これは、盗賊に村を襲われ親しい人達を殺され自身も生き地獄を味わい心身ともに弱り切った村人たちを保護し献身的に世話をしたカケルたちの尽力によって村人たちが失ったものに悲しみを抱きつつも少しずつ前を向けるようになっていたからだった。
この世界の命は、とても儚く、軽い。
しかし同時に、とても尊く、とても力強い。
先立った者たちが遺していく遺魂珠を大切にして残された者たちは前を向いて歩み続けるのだ。
◆◇◆◇◆◇◆◇◆◇◆◇◆◇◆◇◆
オコル村に帰ってきた元住民の村人たちは、初めこそ泣き崩れる人が出たりしたがしばらくして落ち着くと、自宅に必要なものを取りにいく立ち直りの早さを見せた。思っていたよりも重苦しい雰囲気は周りから感じられなかった。
今回この村に訪れた目的は、村を移転するにあたって使える物を回収するためだった。
盗賊に村で暮らしていた村人の大半を殺された結果、生き残りだけでは村を維持できなくなってしまっているのだ。それは、このオコル村に限った話ではなく残りの二つの村も同様だ。何せ、生き残りの村人全員を合わせても52人しかおらず一般的な村の半数にも満たない。その人数でもなんとか無理をすれば畑の世話は出来るかもしれないが、辺境故に時折村の近くに出没する危険な魔物の対処にまでは手が回らない。もちろん俺たちが手助けすればその他諸々の問題は問題ないのだが、如何せんここから俺たちの村までは距離があり過ぎる。
というわけで、俺たちの村の近くに新たに生き残った村人たちの村を作ることになったのだ。
すでに移転場所の目星はついている。あとは、そこに村を作って村人を移住させるだけだった。
生き残った村人たちが村から持っていくものを集めている間、俺はと言うとモグと共にオコル村の畑の様子を見て回っていた。
一月近く放置されていた畑は成長の早い雑草に覆われていた。いくつかの作物は実が枯れたり、立ち枯れているものがチラホラと目に入り言い様のない物寂しさを感じた。
「モグ、ホントにいけるのか? 」
「んー、たぶん大丈夫だよ? じゃ、ちょっと話つけてくるね」
モグはそう言うと、ずぶずぶと沼に沈む込むように地面に潜っていった。ゲームでは見慣れた現象だが、ここに来てから初めて見る現象に物珍しさからモグが沈んだ地面を足先でつつく。

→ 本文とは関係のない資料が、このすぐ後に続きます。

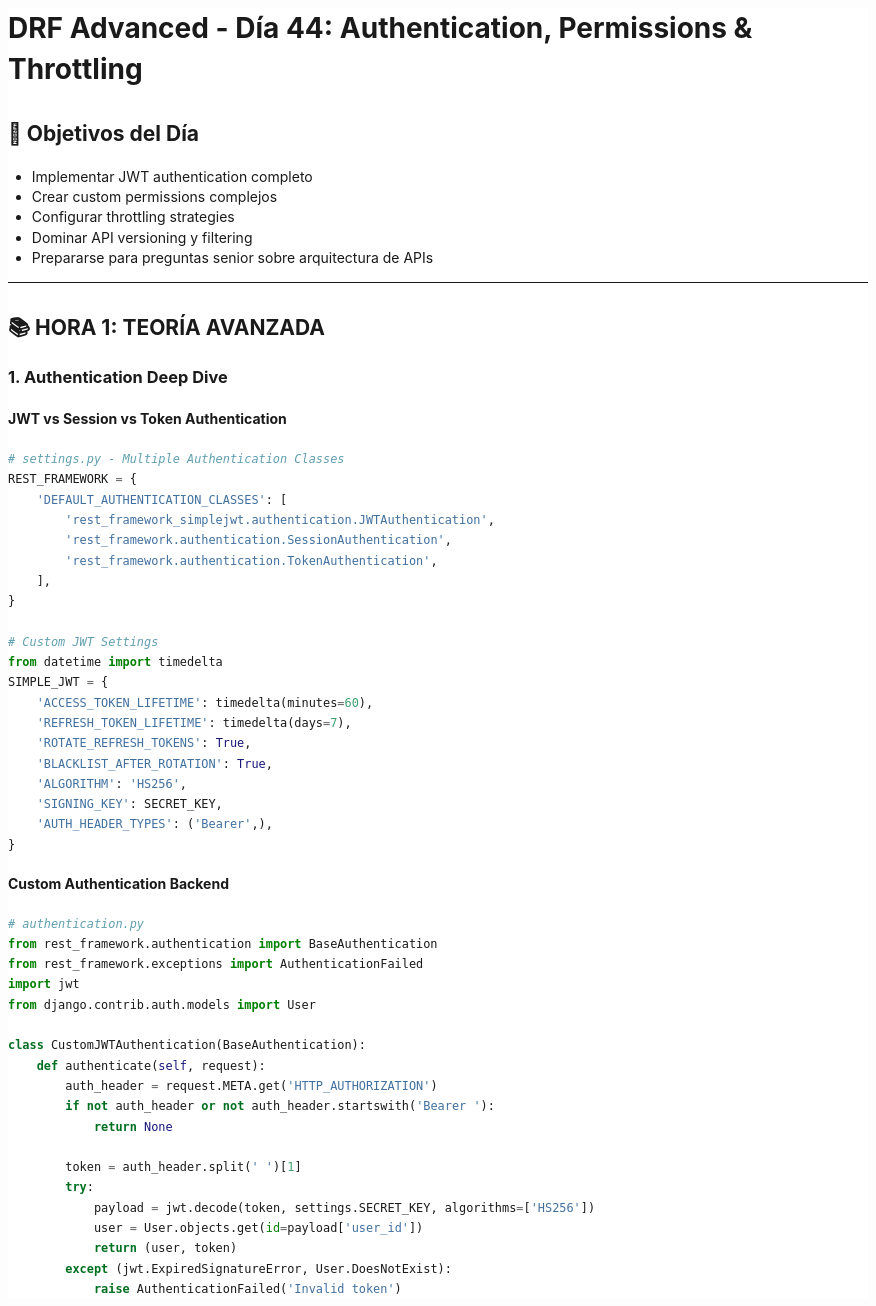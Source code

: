 # DRF Advanced - Día 44: Authentication, Permissions & Throttling

## 🎯 Objetivos del Día
- Implementar JWT authentication completo
- Crear custom permissions complejos
- Configurar throttling strategies
- Dominar API versioning y filtering
- Prepararse para preguntas senior sobre arquitectura de APIs

---

## 📚 HORA 1: TEORÍA AVANZADA

### 1. Authentication Deep Dive

#### JWT vs Session vs Token Authentication
```python
# settings.py - Multiple Authentication Classes
REST_FRAMEWORK = {
    'DEFAULT_AUTHENTICATION_CLASSES': [
        'rest_framework_simplejwt.authentication.JWTAuthentication',
        'rest_framework.authentication.SessionAuthentication',
        'rest_framework.authentication.TokenAuthentication',
    ],
}

# Custom JWT Settings
from datetime import timedelta
SIMPLE_JWT = {
    'ACCESS_TOKEN_LIFETIME': timedelta(minutes=60),
    'REFRESH_TOKEN_LIFETIME': timedelta(days=7),
    'ROTATE_REFRESH_TOKENS': True,
    'BLACKLIST_AFTER_ROTATION': True,
    'ALGORITHM': 'HS256',
    'SIGNING_KEY': SECRET_KEY,
    'AUTH_HEADER_TYPES': ('Bearer',),
}
```

#### Custom Authentication Backend
```python
# authentication.py
from rest_framework.authentication import BaseAuthentication
from rest_framework.exceptions import AuthenticationFailed
import jwt
from django.contrib.auth.models import User

class CustomJWTAuthentication(BaseAuthentication):
    def authenticate(self, request):
        auth_header = request.META.get('HTTP_AUTHORIZATION')
        if not auth_header or not auth_header.startswith('Bearer '):
            return None
            
        token = auth_header.split(' ')[1]
        try:
            payload = jwt.decode(token, settings.SECRET_KEY, algorithms=['HS256'])
            user = User.objects.get(id=payload['user_id'])
            return (user, token)
        except (jwt.ExpiredSignatureError, User.DoesNotExist):
            raise AuthenticationFailed('Invalid token')
```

泥の中に物を投げ込んだ時のように地面は波紋を残して少し波立っていたが、それを除けば普通の地面と変わらない。
しゃがみこんで、波立っている部分の土を指で摘まむ。固まっていたが少し力を入れるとボロッと崩れて摘まめた。指先で摘まんだ土を磨り潰してみる。適度に湿っているが、粘土と言えるほどに粘度はなく柔らかくもない、指先からボロボロと玉状の土が零れ落ちていった。
ううむ、不思議だ。
そう思っているとモグが消えた地面に波紋が生じる。
「っと」
慌ててその場から離れる。
それと同時にモグが地面の中からその姿を現した。
地面の中に潜っていたというのにモグの鈍色の髪にも褐色の肌にも土らしいものはついていなかった。

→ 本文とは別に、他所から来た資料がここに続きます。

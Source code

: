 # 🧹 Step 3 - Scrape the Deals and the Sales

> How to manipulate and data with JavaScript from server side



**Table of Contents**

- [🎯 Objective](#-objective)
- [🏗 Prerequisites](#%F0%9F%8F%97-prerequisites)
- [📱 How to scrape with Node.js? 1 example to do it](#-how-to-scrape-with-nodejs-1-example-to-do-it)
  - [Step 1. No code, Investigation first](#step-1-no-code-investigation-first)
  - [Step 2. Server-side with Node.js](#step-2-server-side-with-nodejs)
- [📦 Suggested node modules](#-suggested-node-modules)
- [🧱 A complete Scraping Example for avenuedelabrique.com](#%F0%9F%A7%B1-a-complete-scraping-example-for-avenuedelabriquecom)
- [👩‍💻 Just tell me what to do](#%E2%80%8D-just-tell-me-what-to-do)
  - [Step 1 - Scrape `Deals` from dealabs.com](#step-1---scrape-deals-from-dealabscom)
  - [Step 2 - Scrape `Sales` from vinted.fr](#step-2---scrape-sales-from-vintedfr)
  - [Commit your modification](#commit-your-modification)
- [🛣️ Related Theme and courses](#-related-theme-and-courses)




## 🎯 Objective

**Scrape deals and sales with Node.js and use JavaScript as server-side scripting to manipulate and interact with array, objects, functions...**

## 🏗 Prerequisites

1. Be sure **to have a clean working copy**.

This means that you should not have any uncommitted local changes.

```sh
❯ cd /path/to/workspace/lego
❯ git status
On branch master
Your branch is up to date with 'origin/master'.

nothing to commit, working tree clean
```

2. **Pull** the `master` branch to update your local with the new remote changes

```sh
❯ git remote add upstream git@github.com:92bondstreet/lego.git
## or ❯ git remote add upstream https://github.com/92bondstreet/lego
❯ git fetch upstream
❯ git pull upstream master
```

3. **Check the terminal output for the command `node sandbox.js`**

モグは、俺に赤い瞳を向けるとその瞳を輝かせて邪気のない笑みを浮かべる。
「村長、オッケーだって! 手伝ってくれるって! 」
「ホントか! モグよくやった。ありがとな」
俺はモグに礼を言いながらわしゃわしゃと頭を撫でる。オリーと同じくらいの背丈のモグの頭は撫でやすい。
「んふふ~」
頭を撫でられてるモグは目を細めてご満悦そうだ。
ここ最近皆と接してきて、子供の容姿をしている子は褒める時に頭を撫でてあげるととても喜ぶことを学んだ。
「おーい、村長の旦那ぁ! 」
モグの気の済むまで頭を撫でてあげていると、村の方からバッカスさんが大きく手を振りながらこっちに来た。武装したバッカスさんの後ろには、ぞろぞろと荷造りを終えた村人達や今回同行してきたゴブ筋たちがついてきてる。
バッカスに応えるようにこっちも大きく手を振る。
「おう、村長の旦那。全員分の荷造りが終わったぜ」
「随分と早いですね」
三十年近く傭兵をやっているというバッカスさんは威厳があってついつい丁寧な言葉遣いになってしまう。本人は、もっと気安く喋ってくれたらいいと言ってくれるけど中々難しい。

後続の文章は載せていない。